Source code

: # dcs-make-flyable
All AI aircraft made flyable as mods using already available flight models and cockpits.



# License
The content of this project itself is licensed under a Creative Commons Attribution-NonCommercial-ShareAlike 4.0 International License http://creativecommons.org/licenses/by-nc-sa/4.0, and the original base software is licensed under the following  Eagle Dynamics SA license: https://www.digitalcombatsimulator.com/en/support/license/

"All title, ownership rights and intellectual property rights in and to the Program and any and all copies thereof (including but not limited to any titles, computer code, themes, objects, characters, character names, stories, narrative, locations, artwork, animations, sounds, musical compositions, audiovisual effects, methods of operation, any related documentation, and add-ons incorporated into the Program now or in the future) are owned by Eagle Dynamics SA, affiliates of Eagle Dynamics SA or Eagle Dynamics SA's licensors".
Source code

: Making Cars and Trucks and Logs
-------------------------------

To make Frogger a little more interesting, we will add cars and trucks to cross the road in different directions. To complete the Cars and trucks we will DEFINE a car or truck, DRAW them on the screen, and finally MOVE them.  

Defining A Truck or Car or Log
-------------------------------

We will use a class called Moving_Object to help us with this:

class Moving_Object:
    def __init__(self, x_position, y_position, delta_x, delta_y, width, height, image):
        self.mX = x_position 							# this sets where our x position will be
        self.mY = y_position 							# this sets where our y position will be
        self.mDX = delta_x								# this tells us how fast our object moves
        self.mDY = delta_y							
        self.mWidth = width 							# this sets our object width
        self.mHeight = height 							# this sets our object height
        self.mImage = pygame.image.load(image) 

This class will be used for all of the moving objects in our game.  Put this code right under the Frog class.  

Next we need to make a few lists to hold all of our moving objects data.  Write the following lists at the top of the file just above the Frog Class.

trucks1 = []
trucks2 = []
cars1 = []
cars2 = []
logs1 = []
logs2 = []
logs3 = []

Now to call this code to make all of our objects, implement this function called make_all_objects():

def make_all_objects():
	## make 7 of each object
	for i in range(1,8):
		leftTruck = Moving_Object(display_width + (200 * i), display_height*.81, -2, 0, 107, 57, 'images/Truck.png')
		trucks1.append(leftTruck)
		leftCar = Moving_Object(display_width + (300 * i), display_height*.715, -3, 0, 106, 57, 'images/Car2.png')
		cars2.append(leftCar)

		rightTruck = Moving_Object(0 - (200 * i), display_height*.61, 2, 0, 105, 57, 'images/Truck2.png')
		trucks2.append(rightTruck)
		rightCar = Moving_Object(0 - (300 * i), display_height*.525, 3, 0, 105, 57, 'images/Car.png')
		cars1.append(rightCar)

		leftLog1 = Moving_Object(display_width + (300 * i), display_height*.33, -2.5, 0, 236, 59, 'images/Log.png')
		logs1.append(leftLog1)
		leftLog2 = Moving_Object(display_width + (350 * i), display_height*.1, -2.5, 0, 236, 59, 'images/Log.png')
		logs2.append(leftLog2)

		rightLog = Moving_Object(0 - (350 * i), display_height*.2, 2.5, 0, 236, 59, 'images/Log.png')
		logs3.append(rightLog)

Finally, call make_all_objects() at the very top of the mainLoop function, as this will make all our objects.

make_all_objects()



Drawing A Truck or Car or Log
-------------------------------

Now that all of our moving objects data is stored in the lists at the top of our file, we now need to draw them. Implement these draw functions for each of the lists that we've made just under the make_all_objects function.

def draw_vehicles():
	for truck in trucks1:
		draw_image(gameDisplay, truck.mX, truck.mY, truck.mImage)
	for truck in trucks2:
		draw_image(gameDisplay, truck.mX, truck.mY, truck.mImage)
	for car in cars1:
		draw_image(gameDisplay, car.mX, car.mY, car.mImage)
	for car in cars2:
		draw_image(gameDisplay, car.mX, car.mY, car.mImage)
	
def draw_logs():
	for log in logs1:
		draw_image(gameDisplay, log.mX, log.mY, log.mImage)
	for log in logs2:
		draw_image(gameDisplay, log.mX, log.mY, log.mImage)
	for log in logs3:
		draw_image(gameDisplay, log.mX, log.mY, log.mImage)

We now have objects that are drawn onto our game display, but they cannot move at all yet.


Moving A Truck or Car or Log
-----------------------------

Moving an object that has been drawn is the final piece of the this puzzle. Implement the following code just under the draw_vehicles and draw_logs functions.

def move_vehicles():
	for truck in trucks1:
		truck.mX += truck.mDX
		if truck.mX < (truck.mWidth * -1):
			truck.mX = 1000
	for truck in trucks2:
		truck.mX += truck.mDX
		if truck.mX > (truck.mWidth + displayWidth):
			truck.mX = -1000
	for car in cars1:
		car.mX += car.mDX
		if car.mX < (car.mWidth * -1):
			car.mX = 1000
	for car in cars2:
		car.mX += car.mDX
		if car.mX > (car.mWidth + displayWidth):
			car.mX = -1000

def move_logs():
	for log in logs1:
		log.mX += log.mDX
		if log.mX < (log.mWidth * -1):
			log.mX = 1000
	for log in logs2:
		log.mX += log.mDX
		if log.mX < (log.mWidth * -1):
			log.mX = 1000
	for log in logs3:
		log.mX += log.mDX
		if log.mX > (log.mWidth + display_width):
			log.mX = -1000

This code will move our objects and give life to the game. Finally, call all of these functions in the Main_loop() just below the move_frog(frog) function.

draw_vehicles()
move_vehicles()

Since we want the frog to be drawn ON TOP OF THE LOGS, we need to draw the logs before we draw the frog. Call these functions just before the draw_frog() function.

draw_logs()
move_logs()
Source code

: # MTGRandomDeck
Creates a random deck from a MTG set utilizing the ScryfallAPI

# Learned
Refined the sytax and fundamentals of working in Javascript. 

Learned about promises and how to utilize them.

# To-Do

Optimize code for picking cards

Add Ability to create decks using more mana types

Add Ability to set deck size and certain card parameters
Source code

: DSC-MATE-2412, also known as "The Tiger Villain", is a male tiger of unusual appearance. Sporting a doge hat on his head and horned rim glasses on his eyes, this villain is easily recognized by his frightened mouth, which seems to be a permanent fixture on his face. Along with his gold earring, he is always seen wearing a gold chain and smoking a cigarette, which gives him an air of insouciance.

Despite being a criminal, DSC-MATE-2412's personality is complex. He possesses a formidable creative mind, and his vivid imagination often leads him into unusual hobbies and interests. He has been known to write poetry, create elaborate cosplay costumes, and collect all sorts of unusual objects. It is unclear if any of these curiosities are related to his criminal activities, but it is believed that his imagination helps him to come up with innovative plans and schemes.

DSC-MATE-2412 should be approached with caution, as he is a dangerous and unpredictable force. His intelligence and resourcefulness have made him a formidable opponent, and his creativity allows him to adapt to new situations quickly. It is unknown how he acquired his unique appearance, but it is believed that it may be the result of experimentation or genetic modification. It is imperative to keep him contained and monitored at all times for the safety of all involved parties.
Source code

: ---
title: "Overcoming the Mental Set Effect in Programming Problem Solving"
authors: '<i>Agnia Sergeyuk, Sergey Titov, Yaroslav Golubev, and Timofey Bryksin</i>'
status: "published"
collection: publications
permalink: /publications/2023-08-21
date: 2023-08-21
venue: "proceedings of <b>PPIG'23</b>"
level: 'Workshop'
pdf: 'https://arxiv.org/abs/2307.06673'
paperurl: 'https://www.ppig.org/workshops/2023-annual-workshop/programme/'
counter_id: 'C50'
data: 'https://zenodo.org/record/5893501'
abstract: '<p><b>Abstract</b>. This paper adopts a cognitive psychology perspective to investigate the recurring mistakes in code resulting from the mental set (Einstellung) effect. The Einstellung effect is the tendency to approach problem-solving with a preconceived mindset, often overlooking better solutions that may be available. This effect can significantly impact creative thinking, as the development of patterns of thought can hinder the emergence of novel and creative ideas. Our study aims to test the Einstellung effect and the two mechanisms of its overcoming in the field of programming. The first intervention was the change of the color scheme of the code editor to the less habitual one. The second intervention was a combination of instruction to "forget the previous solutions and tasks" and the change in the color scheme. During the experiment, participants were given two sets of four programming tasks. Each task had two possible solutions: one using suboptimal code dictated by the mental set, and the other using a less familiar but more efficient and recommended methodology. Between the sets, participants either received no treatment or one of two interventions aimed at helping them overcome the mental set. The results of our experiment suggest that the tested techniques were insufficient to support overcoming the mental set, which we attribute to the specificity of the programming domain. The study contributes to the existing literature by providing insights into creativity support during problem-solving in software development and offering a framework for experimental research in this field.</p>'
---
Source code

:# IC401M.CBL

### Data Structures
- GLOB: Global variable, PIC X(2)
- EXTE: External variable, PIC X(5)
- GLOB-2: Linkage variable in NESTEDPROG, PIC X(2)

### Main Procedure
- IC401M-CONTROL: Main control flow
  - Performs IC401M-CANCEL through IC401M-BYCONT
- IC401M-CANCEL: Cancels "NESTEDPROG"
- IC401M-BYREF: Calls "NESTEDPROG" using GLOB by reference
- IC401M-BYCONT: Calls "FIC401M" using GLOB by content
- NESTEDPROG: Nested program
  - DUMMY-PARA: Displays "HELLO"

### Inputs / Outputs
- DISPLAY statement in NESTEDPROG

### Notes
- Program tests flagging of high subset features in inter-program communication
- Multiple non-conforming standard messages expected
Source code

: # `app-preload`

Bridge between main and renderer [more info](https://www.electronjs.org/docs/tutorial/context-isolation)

# # # # #

Within the material above, output exactly the lines from the one with "Learned about promises" through the one with "air of insouciance.", end lines included, and nothing besides.

# [COMPLETED TASK]
Learned about promises and how to utilize them.

# To-Do

Optimize code for picking cards

Add Ability to create decks using more mana types

Add Ability to set deck size and certain card parameters
Source code

: DSC-MATE-2412, also known as "The Tiger Villain", is a male tiger of unusual appearance. Sporting a doge hat on his head and horned rim glasses on his eyes, this villain is easily recognized by his frightened mouth, which seems to be a permanent fixture on his face. Along with his gold earring, he is always seen wearing a gold chain and smoking a cigarette, which gives him an air of insouciance.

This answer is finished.